■ WORK TO COMPLETE ■
Among the entries that follow, the required portion opens with the line containing "Concept of Operations (CONOPS) is" and closes with the line containing "Mechanism or Pattern". Give that portion again exactly, and nothing else.

■ MATERIALS PROVIDED ■
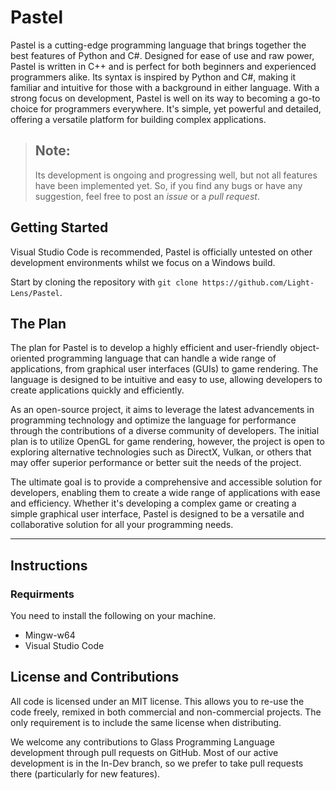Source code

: # Pastel
Pastel is a cutting-edge programming language that brings together the best features of Python and C#. Designed for ease of use and raw power, Pastel is written in C++ and is perfect for both beginners and experienced programmers alike. Its syntax is inspired by Python and C#, making it familiar and intuitive for those with a background in either language. With a strong focus on development, Pastel is well on its way to becoming a go-to choice for programmers everywhere. It's simple, yet powerful and detailed, offering a versatile platform for building complex applications.

> Note:
> ---
>
> Its development is ongoing and progressing well, but not all features have been implemented yet. So, if you find any bugs or have any suggestion, feel free to post an _issue_ or a _pull request_.

## Getting Started
Visual Studio Code is recommended, Pastel is officially untested on other development environments whilst we focus on a Windows build.

Start by cloning the repository with `git clone https://github.com/Light-Lens/Pastel`.

## The Plan
The plan for Pastel is to develop a highly efficient and user-friendly object-oriented programming language that can handle a wide range of applications, from graphical user interfaces (GUIs) to game rendering. The language is designed to be intuitive and easy to use, allowing developers to create applications quickly and efficiently.

As an open-source project, it aims to leverage the latest advancements in programming technology and optimize the language for performance through the contributions of a diverse community of developers. The initial plan is to utilize OpenGL for game rendering, however, the project is open to exploring alternative technologies such as DirectX, Vulkan, or others that may offer superior performance or better suit the needs of the project.

The ultimate goal is to provide a comprehensive and accessible solution for developers, enabling them to create a wide range of applications with ease and efficiency. Whether it's developing a complex game or creating a simple graphical user interface, Pastel is designed to be a versatile and collaborative solution for all your programming needs.

---

## Instructions
### Requirments
You need to install the following on your machine.
- Mingw-w64
- Visual Studio Code

## License and Contributions
All code is licensed under an MIT license. This allows you to re-use the code freely, remixed in both commercial and non-commercial projects. The only requirement is to include the same license when distributing.

We welcome any contributions to Glass Programming Language development through pull requests on GitHub. Most of our active development is in the In-Dev branch, so we prefer to take pull requests there (particularly for new features).
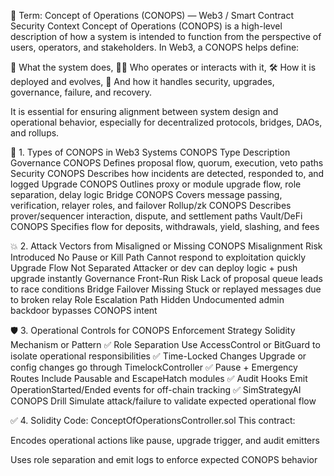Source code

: 📘 Term: Concept of Operations (CONOPS) — Web3 / Smart Contract Security Context
Concept of Operations (CONOPS) is a high-level description of how a system is intended to function from the perspective of users, operators, and stakeholders. In Web3, a CONOPS helps define:

🧠 What the system does,
🧑‍💼 Who operates or interacts with it,
🛠️ How it is deployed and evolves,
🔐 And how it handles security, upgrades, governance, failure, and recovery.

It is essential for ensuring alignment between system design and operational behavior, especially for decentralized protocols, bridges, DAOs, and rollups.

📘 1. Types of CONOPS in Web3 Systems
CONOPS Type	Description
Governance CONOPS	Defines proposal flow, quorum, execution, veto paths
Security CONOPS	Describes how incidents are detected, responded to, and logged
Upgrade CONOPS	Outlines proxy or module upgrade flow, role separation, delay logic
Bridge CONOPS	Covers message passing, verification, relayer roles, and failover
Rollup/zk CONOPS	Describes prover/sequencer interaction, dispute, and settlement paths
Vault/DeFi CONOPS	Specifies flow for deposits, withdrawals, yield, slashing, and fees

💥 2. Attack Vectors from Misaligned or Missing CONOPS
Misalignment	Risk Introduced
No Pause or Kill Path	Cannot respond to exploitation quickly
Upgrade Flow Not Separated	Attacker or dev can deploy logic + push upgrade instantly
Governance Front-Run Risk	Lack of proposal queue leads to race conditions
Bridge Failover Missing	Stuck or replayed messages due to broken relay
Role Escalation Path Hidden	Undocumented admin backdoor bypasses CONOPS intent

🛡️ 3. Operational Controls for CONOPS Enforcement
Strategy	Solidity Mechanism or Pattern
✅ Role Separation	Use AccessControl or BitGuard to isolate operational responsibilities
✅ Time-Locked Changes	Upgrade or config changes go through TimelockController
✅ Pause + Emergency Routes	Include Pausable and EscapeHatch modules
✅ Audit Hooks	Emit OperationStarted/Ended events for off-chain tracking
✅ SimStrategyAI CONOPS Drill	Simulate attack/failure to validate expected operational flow

✅ 4. Solidity Code: ConceptOfOperationsController.sol
This contract:

Encodes operational actions like pause, upgrade trigger, and audit emitters

Uses role separation and emit logs to enforce expected CONOPS behavior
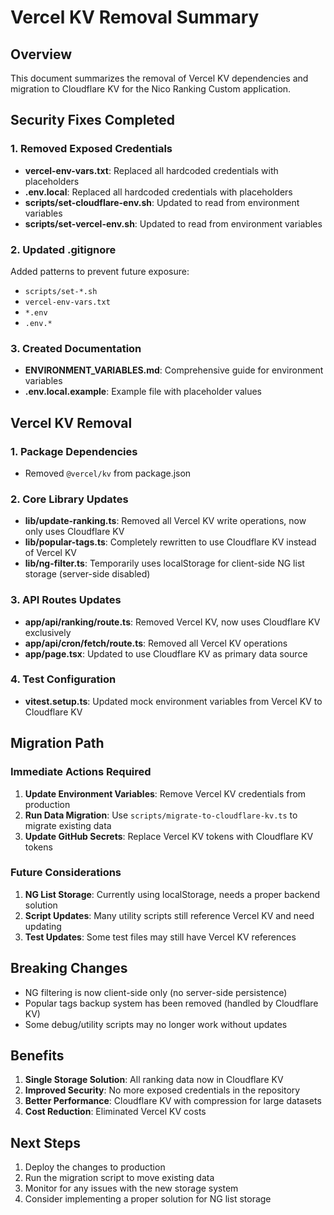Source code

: # Vercel KV Removal Summary

## Overview
This document summarizes the removal of Vercel KV dependencies and migration to Cloudflare KV for the Nico Ranking Custom application.

## Security Fixes Completed

### 1. Removed Exposed Credentials
- **vercel-env-vars.txt**: Replaced all hardcoded credentials with placeholders
- **.env.local**: Replaced all hardcoded credentials with placeholders
- **scripts/set-cloudflare-env.sh**: Updated to read from environment variables
- **scripts/set-vercel-env.sh**: Updated to read from environment variables

### 2. Updated .gitignore
Added patterns to prevent future exposure:
- `scripts/set-*.sh`
- `vercel-env-vars.txt`
- `*.env`
- `.env.*`

### 3. Created Documentation
- **ENVIRONMENT_VARIABLES.md**: Comprehensive guide for environment variables
- **.env.local.example**: Example file with placeholder values

## Vercel KV Removal

### 1. Package Dependencies
- Removed `@vercel/kv` from package.json

### 2. Core Library Updates
- **lib/update-ranking.ts**: Removed all Vercel KV write operations, now only uses Cloudflare KV
- **lib/popular-tags.ts**: Completely rewritten to use Cloudflare KV instead of Vercel KV
- **lib/ng-filter.ts**: Temporarily uses localStorage for client-side NG list storage (server-side disabled)

### 3. API Routes Updates
- **app/api/ranking/route.ts**: Removed Vercel KV, now uses Cloudflare KV exclusively
- **app/api/cron/fetch/route.ts**: Removed all Vercel KV operations
- **app/page.tsx**: Updated to use Cloudflare KV as primary data source

### 4. Test Configuration
- **vitest.setup.ts**: Updated mock environment variables from Vercel KV to Cloudflare KV

## Migration Path

### Immediate Actions Required
1. **Update Environment Variables**: Remove Vercel KV credentials from production
2. **Run Data Migration**: Use `scripts/migrate-to-cloudflare-kv.ts` to migrate existing data
3. **Update GitHub Secrets**: Replace Vercel KV tokens with Cloudflare KV tokens

### Future Considerations
1. **NG List Storage**: Currently using localStorage, needs a proper backend solution
2. **Script Updates**: Many utility scripts still reference Vercel KV and need updating
3. **Test Updates**: Some test files may still have Vercel KV references

## Breaking Changes
- NG filtering is now client-side only (no server-side persistence)
- Popular tags backup system has been removed (handled by Cloudflare KV)
- Some debug/utility scripts may no longer work without updates

## Benefits
1. **Single Storage Solution**: All ranking data now in Cloudflare KV
2. **Improved Security**: No more exposed credentials in the repository
3. **Better Performance**: Cloudflare KV with compression for large datasets
4. **Cost Reduction**: Eliminated Vercel KV costs

## Next Steps
1. Deploy the changes to production
2. Run the migration script to move existing data
3. Monitor for any issues with the new storage system
4. Consider implementing a proper solution for NG list storage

■ EXERCISE RESULT ■
Concept of Operations (CONOPS) is a high-level description of how a system is intended to function from the perspective of users, operators, and stakeholders. In Web3, a CONOPS helps define:

🧠 What the system does,
🧑‍💼 Who operates or interacts with it,
🛠️ How it is deployed and evolves,
🔐 And how it handles security, upgrades, governance, failure, and recovery.

It is essential for ensuring alignment between system design and operational behavior, especially for decentralized protocols, bridges, DAOs, and rollups.

📘 1. Types of CONOPS in Web3 Systems
CONOPS Type	Description
Governance CONOPS	Defines proposal flow, quorum, execution, veto paths
Security CONOPS	Describes how incidents are detected, responded to, and logged
Upgrade CONOPS	Outlines proxy or module upgrade flow, role separation, delay logic
Bridge CONOPS	Covers message passing, verification, relayer roles, and failover
Rollup/zk CONOPS	Describes prover/sequencer interaction, dispute, and settlement paths
Vault/DeFi CONOPS	Specifies flow for deposits, withdrawals, yield, slashing, and fees

💥 2. Attack Vectors from Misaligned or Missing CONOPS
Misalignment	Risk Introduced
No Pause or Kill Path	Cannot respond to exploitation quickly
Upgrade Flow Not Separated	Attacker or dev can deploy logic + push upgrade instantly
Governance Front-Run Risk	Lack of proposal queue leads to race conditions
Bridge Failover Missing	Stuck or replayed messages due to broken relay
Role Escalation Path Hidden	Undocumented admin backdoor bypasses CONOPS intent

🛡️ 3. Operational Controls for CONOPS Enforcement
Strategy	Solidity Mechanism or Pattern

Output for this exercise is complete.